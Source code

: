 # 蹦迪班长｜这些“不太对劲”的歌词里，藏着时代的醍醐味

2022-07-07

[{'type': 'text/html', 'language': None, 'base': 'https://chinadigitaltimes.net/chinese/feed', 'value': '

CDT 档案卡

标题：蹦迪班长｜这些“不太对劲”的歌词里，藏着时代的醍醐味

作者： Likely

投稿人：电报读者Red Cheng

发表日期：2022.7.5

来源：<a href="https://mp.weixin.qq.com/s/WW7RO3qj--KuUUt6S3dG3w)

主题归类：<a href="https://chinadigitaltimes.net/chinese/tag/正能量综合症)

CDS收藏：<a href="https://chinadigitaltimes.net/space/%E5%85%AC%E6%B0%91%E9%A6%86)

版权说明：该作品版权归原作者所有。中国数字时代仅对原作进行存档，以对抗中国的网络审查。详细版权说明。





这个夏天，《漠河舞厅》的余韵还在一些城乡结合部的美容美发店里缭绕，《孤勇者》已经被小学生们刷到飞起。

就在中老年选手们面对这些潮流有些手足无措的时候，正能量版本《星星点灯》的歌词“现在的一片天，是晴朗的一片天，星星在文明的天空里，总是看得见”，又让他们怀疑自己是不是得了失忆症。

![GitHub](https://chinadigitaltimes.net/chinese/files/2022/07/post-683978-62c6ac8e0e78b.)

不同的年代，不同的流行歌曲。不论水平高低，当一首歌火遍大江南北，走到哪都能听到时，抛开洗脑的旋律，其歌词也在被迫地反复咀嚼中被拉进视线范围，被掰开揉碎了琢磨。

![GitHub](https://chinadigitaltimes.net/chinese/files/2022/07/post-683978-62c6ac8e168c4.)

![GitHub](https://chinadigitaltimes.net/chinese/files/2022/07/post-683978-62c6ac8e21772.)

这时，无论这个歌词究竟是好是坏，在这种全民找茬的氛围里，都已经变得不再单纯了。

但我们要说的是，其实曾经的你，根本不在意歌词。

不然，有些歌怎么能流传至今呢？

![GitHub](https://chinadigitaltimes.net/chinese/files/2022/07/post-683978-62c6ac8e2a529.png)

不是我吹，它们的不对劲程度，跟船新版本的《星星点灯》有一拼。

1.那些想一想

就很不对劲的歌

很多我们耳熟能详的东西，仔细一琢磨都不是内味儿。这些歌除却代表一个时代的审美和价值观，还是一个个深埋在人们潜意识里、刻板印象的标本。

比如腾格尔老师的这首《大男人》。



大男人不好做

What you are asked to do: Your answer should be the lines above from the one containing "就在中老年选手们面对这些潮流" through the one containing "不同的年代，不同的流行歌曲。", copied exactly and with both ends kept.

Answer box:
就在中老年选手们面对这些潮流有些手足无措的时候，正能量版本《星星点灯》的歌词“现在的一片天，是晴朗的一片天，星星在文明的天空里，总是看得见”，又让他们怀疑自己是不是得了失忆症。

![GitHub](https://chinadigitaltimes.net/chinese/files/2022/07/post-683978-62c6ac8e0e78b.)

不同的年代，不同的流行歌曲。不论水平高低，当一首歌火遍大江南北，走到哪都能听到时，抛开洗脑的旋律，其歌词也在被迫地反复咀嚼中被拉进视线范围，被掰开揉碎了琢磨。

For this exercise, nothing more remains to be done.